* EXERCISE INSTRUCTIONS *
Below are some records; retype all of them exactly.

------------------------

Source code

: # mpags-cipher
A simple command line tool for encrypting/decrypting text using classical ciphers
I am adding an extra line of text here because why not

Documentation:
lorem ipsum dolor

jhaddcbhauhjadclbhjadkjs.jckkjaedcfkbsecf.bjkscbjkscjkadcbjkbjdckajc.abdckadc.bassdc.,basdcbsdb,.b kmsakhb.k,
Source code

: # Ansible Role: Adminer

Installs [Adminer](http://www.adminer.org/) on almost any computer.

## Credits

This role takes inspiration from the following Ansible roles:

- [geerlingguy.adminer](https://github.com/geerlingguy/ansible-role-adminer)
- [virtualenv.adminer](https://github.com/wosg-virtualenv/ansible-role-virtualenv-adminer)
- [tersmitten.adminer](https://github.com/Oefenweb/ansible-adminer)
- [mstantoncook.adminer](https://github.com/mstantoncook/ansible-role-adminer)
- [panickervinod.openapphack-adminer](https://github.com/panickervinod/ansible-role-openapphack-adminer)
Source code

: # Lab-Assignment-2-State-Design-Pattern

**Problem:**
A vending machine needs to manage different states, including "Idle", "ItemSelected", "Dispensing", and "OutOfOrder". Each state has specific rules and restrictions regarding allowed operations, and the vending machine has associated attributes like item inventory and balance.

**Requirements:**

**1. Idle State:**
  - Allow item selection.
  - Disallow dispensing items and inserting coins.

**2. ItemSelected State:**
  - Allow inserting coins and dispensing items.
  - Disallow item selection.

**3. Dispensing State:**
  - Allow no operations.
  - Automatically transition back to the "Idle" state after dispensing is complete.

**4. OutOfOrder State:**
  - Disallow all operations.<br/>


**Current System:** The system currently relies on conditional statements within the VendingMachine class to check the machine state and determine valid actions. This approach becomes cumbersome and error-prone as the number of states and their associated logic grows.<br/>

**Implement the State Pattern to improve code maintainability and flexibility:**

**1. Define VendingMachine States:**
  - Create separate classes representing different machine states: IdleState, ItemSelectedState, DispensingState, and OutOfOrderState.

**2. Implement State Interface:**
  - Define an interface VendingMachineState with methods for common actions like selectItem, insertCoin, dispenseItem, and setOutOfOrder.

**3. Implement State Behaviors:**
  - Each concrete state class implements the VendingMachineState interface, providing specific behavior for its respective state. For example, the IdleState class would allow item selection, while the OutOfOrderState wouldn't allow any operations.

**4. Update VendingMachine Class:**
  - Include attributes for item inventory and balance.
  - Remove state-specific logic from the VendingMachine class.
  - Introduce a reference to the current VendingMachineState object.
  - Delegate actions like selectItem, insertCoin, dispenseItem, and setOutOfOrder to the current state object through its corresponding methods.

------------------------

* RESULT FOR THIS EXERCISE *
Source code

: # mpags-cipher
A simple command line tool for encrypting/decrypting text using classical ciphers
I am adding an extra line of text here because why not

Documentation:
lorem ipsum dolor

jhaddcbhauhjadclbhjadkjs.jckkjaedcfkbsecf.bjkscbjkscjkadcbjkbjdckajc.abdckadc.bassdc.,basdcbsdb,.b kmsakhb.k,
Source code

: # Ansible Role: Adminer

Installs [Adminer](http://www.adminer.org/) on almost any computer.

## Credits

This role takes inspiration from the following Ansible roles:

- [geerlingguy.adminer](https://github.com/geerlingguy/ansible-role-adminer)
- [virtualenv.adminer](https://github.com/wosg-virtualenv/ansible-role-virtualenv-adminer)
- [tersmitten.adminer](https://github.com/Oefenweb/ansible-adminer)
- [mstantoncook.adminer](https://github.com/mstantoncook/ansible-role-adminer)
- [panickervinod.openapphack-adminer](https://github.com/panickervinod/ansible-role-openapphack-adminer)
Source code

: # Lab-Assignment-2-State-Design-Pattern

**Problem:**
A vending machine needs to manage different states, including "Idle", "ItemSelected", "Dispensing", and "OutOfOrder". Each state has specific rules and restrictions regarding allowed operations, and the vending machine has associated attributes like item inventory and balance.

**Requirements:**

**1. Idle State:**
  - Allow item selection.
  - Disallow dispensing items and inserting coins.

**2. ItemSelected State:**
  - Allow inserting coins and dispensing items.
  - Disallow item selection.

**3. Dispensing State:**
  - Allow no operations.
  - Automatically transition back to the "Idle" state after dispensing is complete.

**4. OutOfOrder State:**
  - Disallow all operations.<br/>


**Current System:** The system currently relies on conditional statements within the VendingMachine class to check the machine state and determine valid actions. This approach becomes cumbersome and error-prone as the number of states and their associated logic grows.<br/>

**Implement the State Pattern to improve code maintainability and flexibility:**

**1. Define VendingMachine States:**
  - Create separate classes representing different machine states: IdleState, ItemSelectedState, DispensingState, and OutOfOrderState.

**2. Implement State Interface:**
  - Define an interface VendingMachineState with methods for common actions like selectItem, insertCoin, dispenseItem, and setOutOfOrder.

**3. Implement State Behaviors:**
  - Each concrete state class implements the VendingMachineState interface, providing specific behavior for its respective state. For example, the IdleState class would allow item selection, while the OutOfOrderState wouldn't allow any operations.

**4. Update VendingMachine Class:**
  - Include attributes for item inventory and balance.
  - Remove state-specific logic from the VendingMachine class.
  - Introduce a reference to the current VendingMachineState object.
  - Delegate actions like selectItem, insertCoin, dispenseItem, and setOutOfOrder to the current state object through its corresponding methods.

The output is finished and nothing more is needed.